36
Я всё так же считаю дни; нелепая привычка, приставшая ещё в прошлом декабре, пока не отпускает меня. Бесполезная последняя причуда, глуповатая традиция – проснувшись, я прибавляю к вчерашней дате ещё день и думаю: шестое июля. Седьмое. Десятое. Мне кажется, я потеряла несколько дней, навряд ли много – от силы два или три, но почему-то теперь, когда я не уверена в точности своего условного календаря, мне стало неловко говорить о нём вслух, словно кто-то в самом деле поручил мне эту незначительную задачу – знать, какое сегодня число, а я не справилась с ней. Никто и не думает ловить меня на лжи, потому что вся эта ерунда – число, день недели, даже точное время, – не имеет здесь никакого значения. Четырнадцатое июля, думаю я, просыпаясь. День взятия Бастилии. Хотя очень может быть, Бастилию взяли позавчера.

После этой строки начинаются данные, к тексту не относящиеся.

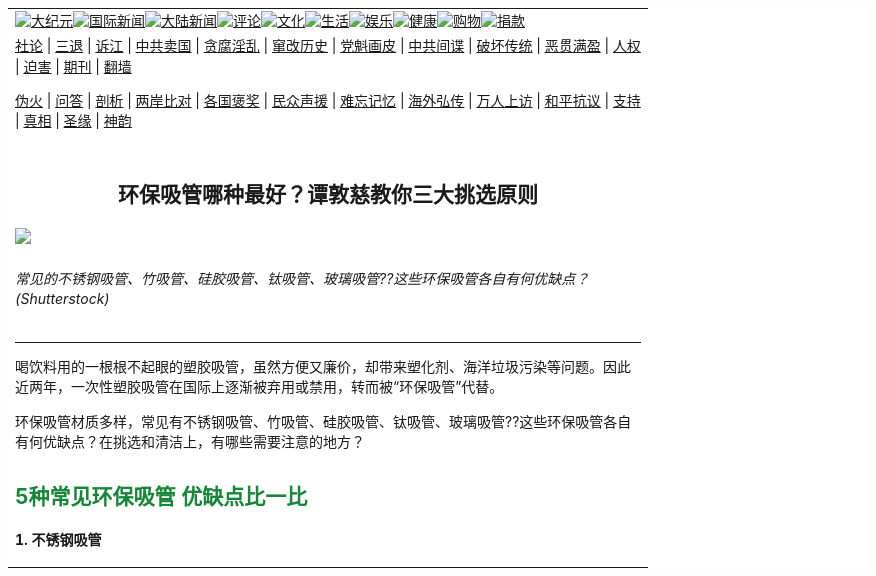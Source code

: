 <a name="1" id="1" target="_blank"></a><span id="1"></span>
<table align=center border="0"><tr><td colspan="2" VALIGN=TOP><a href="https://github.com/jcsds258/djy/blob/master/gb/nsc413.md#1"><img src="https://raw.githubusercontent.com/jcsds258/www/master/t/djy/1.jpg" title="大纪元"></a><a href="https://github.com/jcsds258/djy/blob/master/gb/n24hr.md#1"><img src="https://raw.githubusercontent.com/jcsds258/www/master/t/djy/3.jpg" title="国际新闻"></a><a href="https://github.com/jcsds258/djy/blob/master/gb/nsc413.md#1"><img src="https://raw.githubusercontent.com/jcsds258/www/master/t/djy/4.jpg" title="大陆新闻"></a><a href="https://github.com/jcsds258/djy/blob/master/gb/news392.md#1"><img src="https://raw.githubusercontent.com/jcsds258/www/master/t/djy/5.jpg" title="评论"></a><a href="https://github.com/jcsds258/djy/blob/master/gb/news2007.md#1"><img src="https://raw.githubusercontent.com/jcsds258/www/master/t/djy/6.jpg" title="文化"></a><a href="https://github.com/jcsds258/djy/blob/master/gb/news2008.md#1"><img src="https://raw.githubusercontent.com/jcsds258/www/master/t/djy/7.jpg" title="生活"></a><a href="https://github.com/jcsds258/djy/blob/master/gb/ncyule.md#1"><img src="https://raw.githubusercontent.com/jcsds258/www/master/t/djy/8.jpg" title="娱乐"></a><a href="https://github.com/jcsds258/djy/blob/master/gb/nsc1002.md#1"><img src="https://raw.githubusercontent.com/jcsds258/www/master/t/djy/9.jpg" title="健康"><a href="https://www.youlucky.com"><img src="https://raw.githubusercontent.com/jcsds258/www/master/t/djy/10.jpg" title="购物"></a><a href="https://donate.epochtimes.com/?utm_medium=epochtimes&utm_source=referral&utm_campaign=donate_button_djyarticleheader"><img src="https://raw.githubusercontent.com/jcsds258/www/master/t/djy/12.jpg" title="捐款"></a></td></tr>
<tr><td colspan="2" VALIGN=TOP><a target="_blank" href="https://github.com/jcsds258/djy/blob/master/gb/9p.md#1">社论</a> | <a target="_blank" href="https://github.com/jcsds258/djy/blob/master/gb/nf5657.md#1">三退</a> | <a target="_blank" href="https://github.com/jcsds258/djy/blob/master/gb/nf6124.md#1">诉江</a> | <a target="_blank" href="https://github.com/jcsds258/djy/blob/master/gb/nf1176117.md#1">中共卖国</a> | <a target="_blank" href="https://github.com/jcsds258/djy/blob/master/gb/nf5773.md#1">贪腐淫乱</a> | <a target="_blank" href="https://github.com/jcsds258/djy/blob/master/gb/nf1176115.md#1">窜改历史</a> | <a target="_blank" href="https://github.com/jcsds258/djy/blob/master/gb/nf1176107.md#1">党魁画皮</a> | <a target="_blank" href="https://github.com/jcsds258/djy/blob/master/gb/nf1320400.md#1">中共间谍</a> | <a target="_blank" href="https://github.com/jcsds258/djy/blob/master/gb/nf1176114.md#1">破坏传统</a> | <a target="_blank" href="https://github.com/jcsds258/ntdtv/blob/master/gb/prog447_1.md#1">恶贯满盈</a> | <a target="_blank" href="https://github.com/jcsds258/djy/blob/master/gb/ncid278.md#1">人权</a> | <a target="_blank" href="https://github.com/jcsds258/djy/blob/master/gb/nf1176111.md#1">迫害</a> | <a target="_blank" href="https://gitlab.com/szzdlab/mh-qikan/blob/master/README.md#1">期刊</a> | <a target="_blank" href="https://github.com/jcsds258/www/blob/master/README.md?zsrh#8">翻墙</a></p><p><a target="_blank" href="https://github.com/jcsds258/djy/blob/master/gb/nf5562.md#1">伪火</a> | <a target="_blank" href="https://github.com/jcsds258/djy/blob/master/gb/nf4378.md#1">问答</a> | <a target="_blank" href="https://github.com/jcsds258/djy/blob/master/gb/nf5792.md#1">剖析</a> | <a target="_blank" href="https://github.com/jcsds258/djy/blob/master/gb/nf5735.md#1">两岸比对</a> | <a target="_blank" href="https://github.com/jcsds258/djy/blob/master/gb/nf6119.md#1">各国褒奖</a> | <a target="_blank" href="https://github.com/jcsds258/djy/blob/master/gb/nf6120.md#1">民众声援</a> | <a target="_blank" href="https://github.com/jcsds258/djy/blob/master/gb/nf1188594.md#1">难忘记忆</a> | <a target="_blank" href="https://github.com/jcsds258/djy/blob/master/gb/nf3180.md#1">海外弘传</a> | <a target="_blank" href="https://github.com/jcsds258/djy/blob/master/gb/nf5410.md#1">万人上访</a> | <a target="_blank" href="https://github.com/jcsds258/ntdtv/blob/master/gb/prog1530_1.md#1">和平抗议</a> | <a target="_blank" href="https://github.com/jcsds258/djy/blob/master/gb/nf4386.md#1">支持</a> | <a target="_blank" href="https://github.com/jcsds258/djy/blob/master/gb/nf4389.md#1">真相</a> | <a target="_blank" href="https://github.com/jcsds258/djy/blob/master/gb/nf5790.md#1">圣缘</a> | <a target="_blank" href="https://github.com/jcsds258/djy/blob/master/gb/nf4786.md#1">神韵</a></td></tr>
<tr><td VALIGN=TOP width="626"><h2 align=center>环保吸管哪种最好？谭敦慈教你三大挑选原则</h2>
<img width="600" src="https://i.epochtimes.com/assets/uploads/2019/10/reusable-straw_1521584132-600x400.jpg" />
<h6>常见的不锈钢吸管、竹吸管、硅胶吸管、钛吸管、玻璃吸管??这些环保吸管各自有何优缺点？(Shutterstock)
</h6>
<hr>
<p>喝饮料用的一根根不起眼的塑胶<ahref="https://github.com/jcsds258/djy/blob/master/gb/tag/%E5%90%B8%E7%AE%A1.md#1">吸管</a>，虽然方便又廉价，却带来塑化剂、海洋垃圾污染等问题。因此近两年，一次性塑胶吸管在国际上逐渐被弃用或禁用，转而被“<ahref="https://github.com/jcsds258/djy/blob/master/gb/tag/%E7%8E%AF%E4%BF%9D%E5%90%B8%E7%AE%A1.md#1">环保吸管</a>”代替。</p>
<p><ahref="https://github.com/jcsds258/djy/blob/master/gb/tag/%E7%8E%AF%E4%BF%9D%E5%90%B8%E7%AE%A1.md#1">环保吸管</a>材质多样，常见有不锈钢<ahref="https://github.com/jcsds258/djy/blob/master/gb/tag/%E5%90%B8%E7%AE%A1.md#1">吸管</a>、竹吸管、硅胶吸管、钛吸管、玻璃吸管??这些环保吸管各自有何优缺点？在<ahref="https://github.com/jcsds258/djy/blob/master/gb/tag/%E6%8C%91%E9%80%89.md#1">挑选</a>和清洁上，有哪些需要注意的地方？</p>
<h2><span style="color: #188638;">5种常见环保吸管 优缺点比一比</span></h2>
<p><strong>1. <ahref="https://github.com/jcsds258/djy/blob/master/gb/tag/%E4%B8%8D%E9%94%88%E9%92%A2%E5%90%B8%E7%AE%A1.md#1">不锈钢吸管</a></strong></p>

Даже если бы я не вела этот молчаливый счёт, мы всё равно узнали бы июль, крошечное северное лето длиною в месяц, туго сжатое между затянувшейся прохладной весной и уже стоящей на цыпочках нетерпеливой осенью: длинные сухие дни, белые полярные ночи, когда солнечный диск не закатывается, а как будто укладывается набок, прижимаясь к горизонту невидимым тонким боком, источающим тусклый рассеянный свет. Белые колокольчики брусничных цветов, тёплый пар, стелющийся по ночам над согревшейся за день водой, поглупевшие от изобилия неосторожные рыбы. Солнце, зовущее раздеться и лежать под ним безмолвно и неподвижно, впитывая костями и кожей негромкий ровный жар.

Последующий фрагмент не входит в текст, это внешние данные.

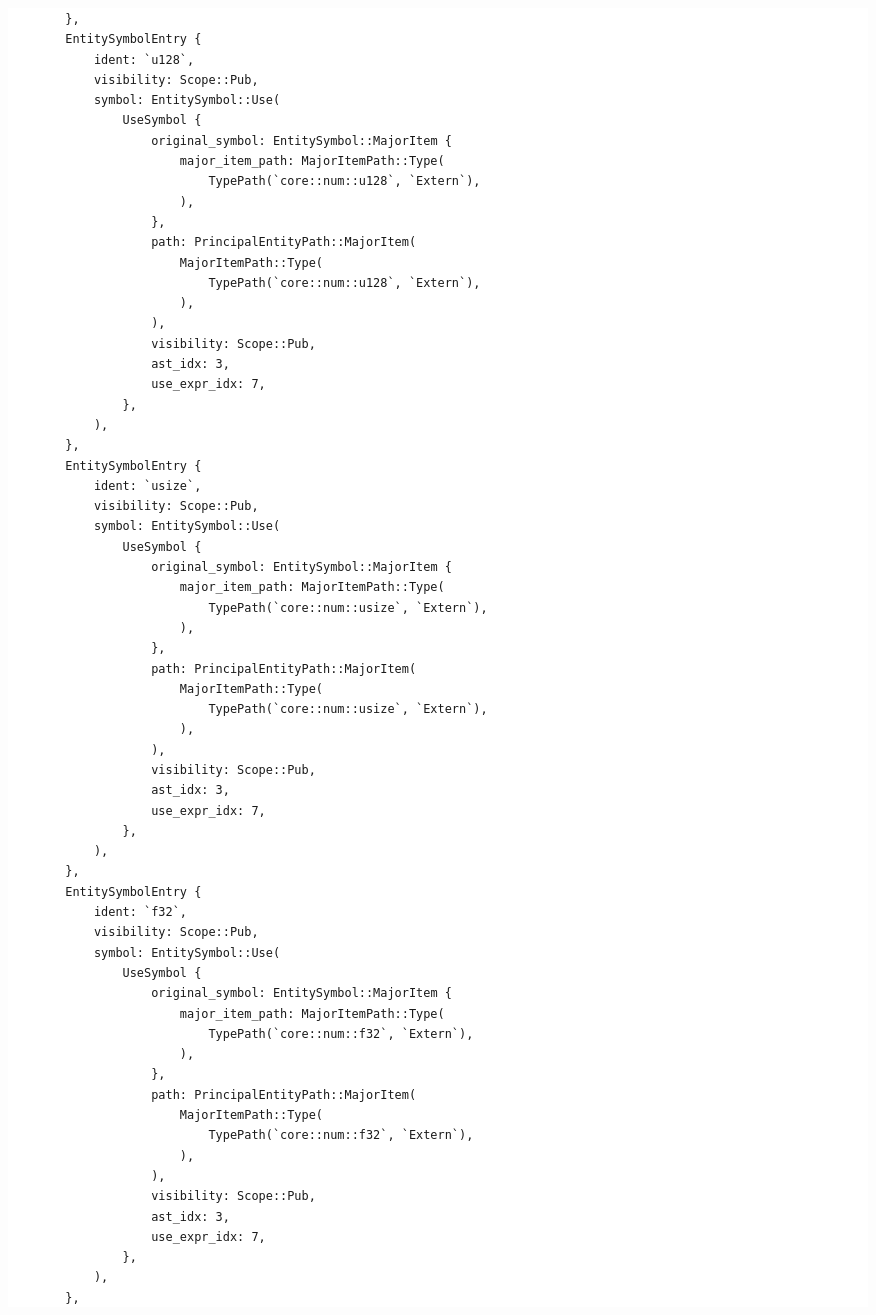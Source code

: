             },
            EntitySymbolEntry {
                ident: `u128`,
                visibility: Scope::Pub,
                symbol: EntitySymbol::Use(
                    UseSymbol {
                        original_symbol: EntitySymbol::MajorItem {
                            major_item_path: MajorItemPath::Type(
                                TypePath(`core::num::u128`, `Extern`),
                            ),
                        },
                        path: PrincipalEntityPath::MajorItem(
                            MajorItemPath::Type(
                                TypePath(`core::num::u128`, `Extern`),
                            ),
                        ),
                        visibility: Scope::Pub,
                        ast_idx: 3,
                        use_expr_idx: 7,
                    },
                ),
            },
            EntitySymbolEntry {
                ident: `usize`,
                visibility: Scope::Pub,
                symbol: EntitySymbol::Use(
                    UseSymbol {
                        original_symbol: EntitySymbol::MajorItem {
                            major_item_path: MajorItemPath::Type(
                                TypePath(`core::num::usize`, `Extern`),
                            ),
                        },
                        path: PrincipalEntityPath::MajorItem(
                            MajorItemPath::Type(
                                TypePath(`core::num::usize`, `Extern`),
                            ),
                        ),
                        visibility: Scope::Pub,
                        ast_idx: 3,
                        use_expr_idx: 7,
                    },
                ),
            },
            EntitySymbolEntry {
                ident: `f32`,
                visibility: Scope::Pub,
                symbol: EntitySymbol::Use(
                    UseSymbol {
                        original_symbol: EntitySymbol::MajorItem {
                            major_item_path: MajorItemPath::Type(
                                TypePath(`core::num::f32`, `Extern`),
                            ),
                        },
                        path: PrincipalEntityPath::MajorItem(
                            MajorItemPath::Type(
                                TypePath(`core::num::f32`, `Extern`),
                            ),
                        ),
                        visibility: Scope::Pub,
                        ast_idx: 3,
                        use_expr_idx: 7,
                    },
                ),
            },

Днем входная дверь всегда распахнута настежь, приглашая тёплый внешний воздух разбавить прохладу полутёмных комнат; чтобы вместе с теплом в дом не налетала вездесущая болотная мошкара, дверной проём по-деревенски затянут белой тюлевой занавеской – ещё одна часть наследства, спустя полгода наконец доставшегося нам, и наследство это некому больше оспаривать. Переждав всех своих соседей, мы безраздельно владеем двумя большими избами, стоящими на том берегу, и всё, чем они заполнены: деревянные кровати, столы и стулья, постельное белье, посуда, топоры и лопаты, плащ-палатки, дождевики и крепкие ботинки, хозяйственное мыло, соль, спички в больших картонных коробках – тоже теперь наше, как и уснувший в заболоченном подлеске огромный грузовик с пятью железными бочками дизеля в кузове. Для того, чтобы владеть всем этим богатством, необязательно переселяться на берег. Мы привыкли к своему острову, окружённому двухкилометровым крепостным рвом, до краёв полным холодной озёрной воды; нам уютно в маленьком доме. Нам больше в нём не тесно.

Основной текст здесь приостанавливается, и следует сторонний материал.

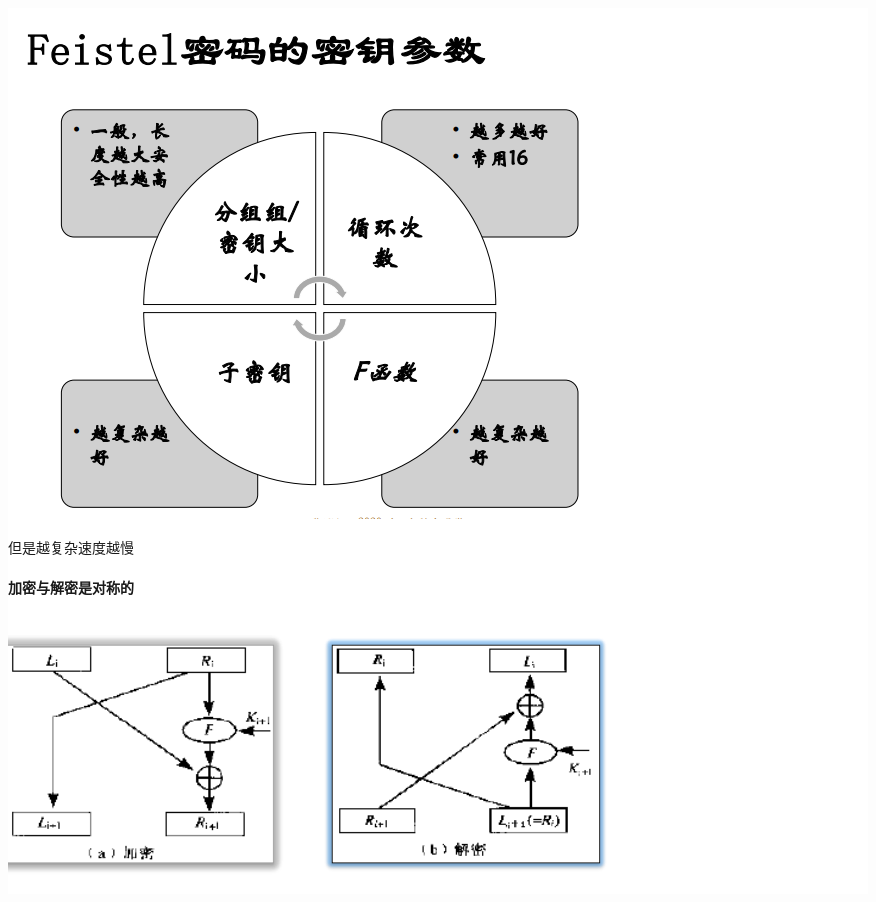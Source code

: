 ![image-20230502015649958](CSD-Week3/image-20230502015649958.png)

但是越复杂速度越慢

#### 加密与解密是对称的

![image-20230502015813320](CSD-Week3/image-20230502015813320.png)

Мы наливаем воду в продолговатое железное корыто, привезённое Мишкой с другого берега, и пока дети с визгом плещутся в нём, загорелые, с перепачканными травой пятками, мы полощем свежевыстиранные простыни прямо в озере. Прежде, чем набрать влаги и погрузиться в желтоватый придонный сумрак, широкие полотна мокрой ткани раздуваются, хлопают и рвутся из рук, как непослушные паруса.
Детям здесь хорошо. Невозможно заблудиться на маленьком, заросшем деревьями и травой лоскуте земли, и мы не боимся выпустить их из вида. Полуголые и босые, они прыгают по камням, два крошечных исцарапанных дикаря, две чумазые суматошливые белки, и роют тайники под густым влажным мхом, и строят корявые шаткие шалаши, и не отзываются, когда мы зовём их к столу; нам ни к чему следить за ними – у них есть прихрамывающая лохматая дуэнья, которая всякий раз возмущённо и хрипло лает, стоит им забраться повыше.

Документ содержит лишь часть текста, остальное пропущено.